(Plain-text document sources)
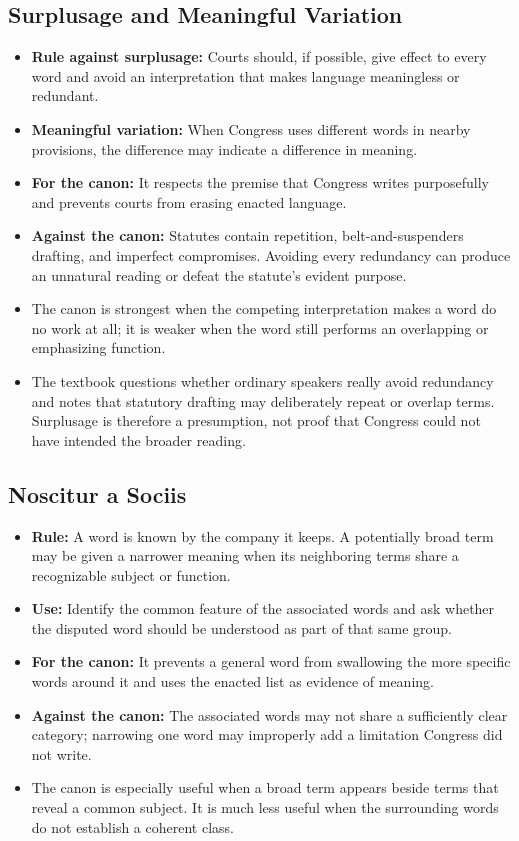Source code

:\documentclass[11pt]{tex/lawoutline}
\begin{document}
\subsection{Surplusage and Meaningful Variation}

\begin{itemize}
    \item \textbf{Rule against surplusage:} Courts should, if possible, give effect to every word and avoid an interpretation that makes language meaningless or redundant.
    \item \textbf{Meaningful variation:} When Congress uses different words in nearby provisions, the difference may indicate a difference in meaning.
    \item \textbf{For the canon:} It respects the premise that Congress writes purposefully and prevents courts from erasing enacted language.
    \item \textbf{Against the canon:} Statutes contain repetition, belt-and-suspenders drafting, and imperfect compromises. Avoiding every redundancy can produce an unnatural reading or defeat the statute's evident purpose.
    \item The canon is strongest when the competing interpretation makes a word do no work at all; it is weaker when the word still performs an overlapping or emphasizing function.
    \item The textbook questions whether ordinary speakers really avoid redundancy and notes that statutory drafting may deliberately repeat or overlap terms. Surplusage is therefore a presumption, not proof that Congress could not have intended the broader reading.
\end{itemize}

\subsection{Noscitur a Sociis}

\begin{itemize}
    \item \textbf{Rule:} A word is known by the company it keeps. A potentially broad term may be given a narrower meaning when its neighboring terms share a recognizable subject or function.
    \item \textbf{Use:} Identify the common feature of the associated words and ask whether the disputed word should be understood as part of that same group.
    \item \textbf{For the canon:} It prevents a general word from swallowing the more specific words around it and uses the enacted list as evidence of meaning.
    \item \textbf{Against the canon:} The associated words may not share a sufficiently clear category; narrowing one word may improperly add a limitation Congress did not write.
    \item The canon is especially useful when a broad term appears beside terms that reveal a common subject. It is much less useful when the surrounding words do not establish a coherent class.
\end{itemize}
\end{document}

Action item: Each line from the beginning of the entries up to and including the one containing "meaningless or redundant." must be restated exactly. Pictures are to be left out.

Exercise result:
Source code

:\documentclass[11pt]{tex/lawoutline}
\begin{document}
\subsection{Surplusage and Meaningful Variation}

\begin{itemize}
    \item \textbf{Rule against surplusage:} Courts should, if possible, give effect to every word and avoid an interpretation that makes language meaningless or redundant.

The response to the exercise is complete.